Changes in UPR-PERK pathway and muscle hypertrophy following resistance training and creatine supplementation in rats

The unfolded protein response (UPR) plays a pivotal role in some exercise training–induced physiological adaptation. Our aim was to evaluate the changes in the protein kinase R-like endoplasmic reticulum kinase (PERK) arm of the UPR and hypertrophy signaling pathway following 8 weeks of resistance training and creatine (Cr) supplementation in rats. Thirty-two adult male Wistar rats (8 weeks old) were randomly divided into 4 groups of 8: untrained + placebo (UN+P), resistance training + placebo (RT+P), untrained + Cr (UN+Cr), and resistance training + Cr (RT+Cr). Trained animals were submitted to the ladder-climbing exercise training 5 days per week for a total of 8 weeks.

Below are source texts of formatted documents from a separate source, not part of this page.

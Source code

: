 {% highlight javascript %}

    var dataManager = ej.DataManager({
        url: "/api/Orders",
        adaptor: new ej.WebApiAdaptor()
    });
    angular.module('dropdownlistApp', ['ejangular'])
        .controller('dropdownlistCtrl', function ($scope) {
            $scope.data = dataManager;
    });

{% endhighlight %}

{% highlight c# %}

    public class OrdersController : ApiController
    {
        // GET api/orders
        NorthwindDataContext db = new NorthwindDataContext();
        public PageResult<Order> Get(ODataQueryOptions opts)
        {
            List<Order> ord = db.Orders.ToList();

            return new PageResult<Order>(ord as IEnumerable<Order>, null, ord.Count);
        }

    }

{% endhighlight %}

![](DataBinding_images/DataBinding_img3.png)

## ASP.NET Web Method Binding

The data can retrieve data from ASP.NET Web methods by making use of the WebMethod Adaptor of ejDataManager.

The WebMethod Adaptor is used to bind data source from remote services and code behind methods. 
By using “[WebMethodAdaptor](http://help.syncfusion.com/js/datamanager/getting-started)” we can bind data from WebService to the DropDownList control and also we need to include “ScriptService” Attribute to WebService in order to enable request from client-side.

Cr supplementation groups received creatine diluted with 1.5 ml of 5% dextrose orally. The flexor hallucis longus (FHL) muscle was extracted 48 h after the last training session and used for western blotting. After training period, the RT+Cr and RT+P groups presented a significant increase in phosphorylated and phosphorylated/total ratio hypertrophy indices, phosphorylated and phosphorylated/total ratio PERK pathway proteins, and other downstream proteins of the PERK cascade compared with their untrained counterparts ( P < 0.05). The increase in hypertrophy indices were higher but PERK pathway proteins were lower in the RT-Cr group than in the RT+P group ( P < 0.05). There was no significant difference between the untrained groups ( P > 0.05). Our study suggests that resistance training in addition to Cr supplementation modifies PERK pathway response and improves skeletal muscle hypertrophy.